If you still want to get trapped check out these apps.

  • Nozbe, Michael Sliwinski, Productive! Magazine, Productive! Show: Nozbe started out as a task management web application for individuals and teams with deep integration to a lot of services (most popular today: evernote, google calender, dropbox) promoted by a very talented and productive founder, blogger, podcast and magazine creator. The platform has constantly grown and added an iphone app, added a mac app, added a windows app, added android support. Today it offers the most complete solution with the highest developmental progress over time.
  • Omnifocus, Using Omnifocus Articles, SimplicityBliss Articles, AsianEfficiency Articles, Theme: OmniGroup is well-known for its very thoughtful and highly functional application designs. The only shortcoming with the Omnifocus plattform is the complex layout of filters in the mac app, but this is fixed with the arrival of version 2.
  • Things: As the company focused ( over-engineered ) on its website design, blog posts and mainly the long announced and awaited cloud push sync feature, the customer service in their forums went very low (diplomatically spoken). The customers faced a very rough 3 year long development phase but Cultured Code finally delivered a perfect cloud sync system/framework, which Apple itself would probably have implemented similarly (with a lot more resource power).

Honorable Mentions

Applications with recognizable approaches but no real success on the market.

  • The Hitlist: Known for its flexible task presentation, time tracking and its once superior mac app design in comparison to things and omnifocus. Shortcomings: Sadly the indy developer couldn't deliver an iphone app at the right time to market - when a lot of early adopter (multiplicators) were asking, because of the mixed experiences with omnifocus and things.
  • Helium Task Management, videos: Known for its very good app design and email integration (similar to the new mail.app for iphone).
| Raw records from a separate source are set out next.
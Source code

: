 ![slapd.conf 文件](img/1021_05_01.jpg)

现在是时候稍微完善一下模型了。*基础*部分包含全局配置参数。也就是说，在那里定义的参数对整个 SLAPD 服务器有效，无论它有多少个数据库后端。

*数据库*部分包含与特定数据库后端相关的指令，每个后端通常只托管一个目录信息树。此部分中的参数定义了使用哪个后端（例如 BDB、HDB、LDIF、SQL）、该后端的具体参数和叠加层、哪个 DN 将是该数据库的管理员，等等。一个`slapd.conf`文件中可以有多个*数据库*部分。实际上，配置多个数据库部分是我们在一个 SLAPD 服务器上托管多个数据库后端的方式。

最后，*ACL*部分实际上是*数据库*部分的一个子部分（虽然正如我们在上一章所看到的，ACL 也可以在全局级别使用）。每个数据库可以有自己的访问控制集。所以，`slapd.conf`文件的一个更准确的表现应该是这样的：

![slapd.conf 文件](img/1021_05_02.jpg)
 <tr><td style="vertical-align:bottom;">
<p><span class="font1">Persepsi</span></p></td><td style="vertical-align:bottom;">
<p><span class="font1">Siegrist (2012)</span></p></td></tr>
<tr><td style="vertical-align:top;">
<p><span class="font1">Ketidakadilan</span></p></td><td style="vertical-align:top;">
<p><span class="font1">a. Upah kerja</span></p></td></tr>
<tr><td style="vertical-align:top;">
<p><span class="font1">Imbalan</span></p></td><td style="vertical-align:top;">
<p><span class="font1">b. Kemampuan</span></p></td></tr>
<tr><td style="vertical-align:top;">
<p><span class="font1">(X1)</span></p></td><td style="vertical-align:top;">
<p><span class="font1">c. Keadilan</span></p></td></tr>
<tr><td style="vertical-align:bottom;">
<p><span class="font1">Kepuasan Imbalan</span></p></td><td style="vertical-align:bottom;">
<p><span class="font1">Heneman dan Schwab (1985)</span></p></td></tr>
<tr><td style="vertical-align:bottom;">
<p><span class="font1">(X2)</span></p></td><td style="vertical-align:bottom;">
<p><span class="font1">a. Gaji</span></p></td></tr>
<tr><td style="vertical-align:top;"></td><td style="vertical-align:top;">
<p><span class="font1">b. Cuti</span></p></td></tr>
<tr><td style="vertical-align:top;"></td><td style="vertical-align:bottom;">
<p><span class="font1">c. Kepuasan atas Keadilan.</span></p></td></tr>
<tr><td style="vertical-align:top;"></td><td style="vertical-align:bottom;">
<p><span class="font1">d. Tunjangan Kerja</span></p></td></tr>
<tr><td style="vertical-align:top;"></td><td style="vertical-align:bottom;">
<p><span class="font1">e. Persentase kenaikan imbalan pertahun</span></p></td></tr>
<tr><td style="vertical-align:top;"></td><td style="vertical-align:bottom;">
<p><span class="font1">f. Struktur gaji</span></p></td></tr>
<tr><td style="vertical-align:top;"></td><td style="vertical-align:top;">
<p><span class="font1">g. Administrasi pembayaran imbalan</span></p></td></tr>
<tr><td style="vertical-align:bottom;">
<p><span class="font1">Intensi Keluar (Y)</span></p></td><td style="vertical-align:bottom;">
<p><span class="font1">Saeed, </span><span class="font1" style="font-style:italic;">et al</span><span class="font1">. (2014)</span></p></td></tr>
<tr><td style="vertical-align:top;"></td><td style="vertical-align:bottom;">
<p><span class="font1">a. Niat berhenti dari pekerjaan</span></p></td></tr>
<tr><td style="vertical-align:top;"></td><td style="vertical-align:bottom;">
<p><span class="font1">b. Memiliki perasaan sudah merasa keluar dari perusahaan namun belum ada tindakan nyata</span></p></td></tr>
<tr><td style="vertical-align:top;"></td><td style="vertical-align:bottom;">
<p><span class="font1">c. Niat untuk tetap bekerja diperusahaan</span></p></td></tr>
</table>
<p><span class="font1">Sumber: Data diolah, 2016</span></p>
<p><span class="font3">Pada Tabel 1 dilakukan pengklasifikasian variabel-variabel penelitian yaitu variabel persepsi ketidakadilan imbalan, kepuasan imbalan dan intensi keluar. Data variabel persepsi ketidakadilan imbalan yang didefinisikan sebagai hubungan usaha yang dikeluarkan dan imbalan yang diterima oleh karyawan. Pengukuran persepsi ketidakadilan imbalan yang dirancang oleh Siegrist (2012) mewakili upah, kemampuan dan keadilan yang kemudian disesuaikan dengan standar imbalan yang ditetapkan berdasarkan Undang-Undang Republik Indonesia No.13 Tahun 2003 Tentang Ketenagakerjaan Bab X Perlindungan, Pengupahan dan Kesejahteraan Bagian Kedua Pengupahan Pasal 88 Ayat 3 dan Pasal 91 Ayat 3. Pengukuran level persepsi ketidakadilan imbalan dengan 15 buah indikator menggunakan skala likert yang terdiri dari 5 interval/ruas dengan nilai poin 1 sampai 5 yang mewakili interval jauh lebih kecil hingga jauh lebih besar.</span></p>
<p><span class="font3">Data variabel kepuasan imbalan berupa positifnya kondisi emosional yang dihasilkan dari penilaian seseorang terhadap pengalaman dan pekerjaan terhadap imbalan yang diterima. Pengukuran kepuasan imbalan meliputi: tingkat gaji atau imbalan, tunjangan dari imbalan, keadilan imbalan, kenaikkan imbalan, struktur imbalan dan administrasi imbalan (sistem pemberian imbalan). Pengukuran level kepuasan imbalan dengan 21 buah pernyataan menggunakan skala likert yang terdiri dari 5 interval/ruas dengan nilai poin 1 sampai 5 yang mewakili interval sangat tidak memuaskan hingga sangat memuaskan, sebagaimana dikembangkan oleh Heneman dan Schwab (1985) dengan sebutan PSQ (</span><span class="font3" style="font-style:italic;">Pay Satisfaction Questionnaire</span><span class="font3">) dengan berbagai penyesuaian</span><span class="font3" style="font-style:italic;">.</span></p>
Shortcomings: Maybe lack of investors.
  • Easy Task Manager: Known as the first system to offer support for all major plattforms. Shortcomings: Very basic and old school application design and limited features.
  • Organize: Focuses on task visualization and rich interfaces but lacks really fitting application design.
  • NoteBook: Uses the traditional memo pad approach.
  • Anxiety: Outdated lightweight, streamlined mac app with calendar and mail tasks integration.